It did seem rather a lot of trouble to go to just to acquire a new set of place mats

The Queen became the first monarch to attend a cabinet meeting in peacetime since the 18th century but if you’ve had audiences with prime ministers for as long as she has, you can’t fail to have a view

It’s the question that has taxed loyal subjects through the centuries. What do you give the monarch who has everything? On the face of it, 60 place mats for the smaller dinner party, even if gold-edged prints of as many different views of her London palace, seems a slightly pedestrian answer.

But that’s what the Queen wanted. And the mats, made by the Gloucestershire firm of Lady Clare (product placement to die for) are “heat-resistant to 100 degrees”, according to a Downing Street briefing that was long on irrelevant details and short on the really gripping stuff. Like what she said to George Osborne before she became the first sovereign since George III (before he went mad and when Britain was losing the American War of Independence) to attend a Cabinet.

Luckily an army of audio technicians and lip-readers was deployed to deconstruct bits of the tastefully muted video of David Cameron introducing his ministers to the sovereign before she heard ministers discuss the Justice and Security Bill, Afghanistan and (of course) the new law on royal primogeniture.

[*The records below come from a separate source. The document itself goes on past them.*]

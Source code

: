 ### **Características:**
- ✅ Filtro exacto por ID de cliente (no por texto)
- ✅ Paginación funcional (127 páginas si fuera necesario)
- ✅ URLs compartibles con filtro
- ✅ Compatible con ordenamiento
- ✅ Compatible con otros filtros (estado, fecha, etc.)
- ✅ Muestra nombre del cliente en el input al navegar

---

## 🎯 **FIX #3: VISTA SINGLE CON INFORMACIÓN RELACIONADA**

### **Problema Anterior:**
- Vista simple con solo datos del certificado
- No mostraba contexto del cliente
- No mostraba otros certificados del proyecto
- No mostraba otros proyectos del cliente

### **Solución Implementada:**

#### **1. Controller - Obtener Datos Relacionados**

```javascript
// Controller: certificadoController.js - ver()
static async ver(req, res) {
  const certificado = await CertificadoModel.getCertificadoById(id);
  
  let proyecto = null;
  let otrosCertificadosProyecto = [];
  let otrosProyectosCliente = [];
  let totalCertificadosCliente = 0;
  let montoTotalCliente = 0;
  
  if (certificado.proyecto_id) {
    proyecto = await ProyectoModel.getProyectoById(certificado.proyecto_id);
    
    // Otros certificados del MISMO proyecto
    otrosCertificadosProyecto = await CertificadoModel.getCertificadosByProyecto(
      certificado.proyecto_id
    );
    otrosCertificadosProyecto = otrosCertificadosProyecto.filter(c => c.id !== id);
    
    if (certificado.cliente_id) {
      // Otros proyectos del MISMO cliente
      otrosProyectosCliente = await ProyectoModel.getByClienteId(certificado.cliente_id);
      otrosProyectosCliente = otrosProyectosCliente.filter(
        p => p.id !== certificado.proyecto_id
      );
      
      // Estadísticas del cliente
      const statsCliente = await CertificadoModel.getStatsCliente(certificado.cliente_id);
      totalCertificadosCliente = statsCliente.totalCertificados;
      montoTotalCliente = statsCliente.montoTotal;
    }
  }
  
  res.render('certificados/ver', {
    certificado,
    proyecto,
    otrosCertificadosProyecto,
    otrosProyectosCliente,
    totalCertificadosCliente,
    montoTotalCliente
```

After accepting a deep curtsey from Theresa May, she moved on to Osborne, who saw no need to bow (save for a perfunctory nod after the handshake). Given that Osborne’s paternal ancestors hail from what his biographer calls the “clammy sod” of Wexford and Tipperary, it’s tempting to think this an act of Irish crypto-nationalism – even though the first Osborne baronets were fully paid up members of the Protestant ascendancy.

Cameron had forgotten to remind Her Maj who the Chancellor was. “Someone?” she asked. If you’ve been introduced to about a million people during your six decades on the throne, such lines come easily. But several of the nearby Secretaries of State unleashed peals of laughter as if it was the best joke they had heard in years. According to forensic study of the footage she then proceeded to ask Osborne – at one point using the word “regrettable” –about the sale of “gold bars”.

“Some of them were sold,” Osborne politely acknowledged, “but we still have some left.”

This was a  faint echo of her third PM’s (Macmillan) complaint that her eighth (Thatcher) had sold the “family silver”. But given that he sold gold reserves and created a financial services authority which she remarked on her recent visit to the Bank of England lacked “teeth”, this also raises the question of whether the Queen has got it in for her 11th, Gordon Brown.

If so, it’s unlikely to be – despite the bright blue coat she sported yesterday – because of excessive partisanship. Her relationship with Harold Wilson, according to the late Ben Pimlott, who wrote the best biographies of both, was rather warmer than with either Margaret Thatcher or Edward Heath.

Although royal experts were wheeled out yesterday to spout the usual guff about how non-political she is, if you’ve had intimate weekly audiences with prime ministers for as long as she has – her first PM, Churchill, was the  last to have led a coalition government – you can’t fail to  have a view or two. After all, she played a still much debated role in 1963 in replacing Macmillan with another, Douglas-Home –as it happens, the last two old Etonians to hold the office before Cameron. You don’t have to be a monarchist to wonder what she really thinks of the present lot.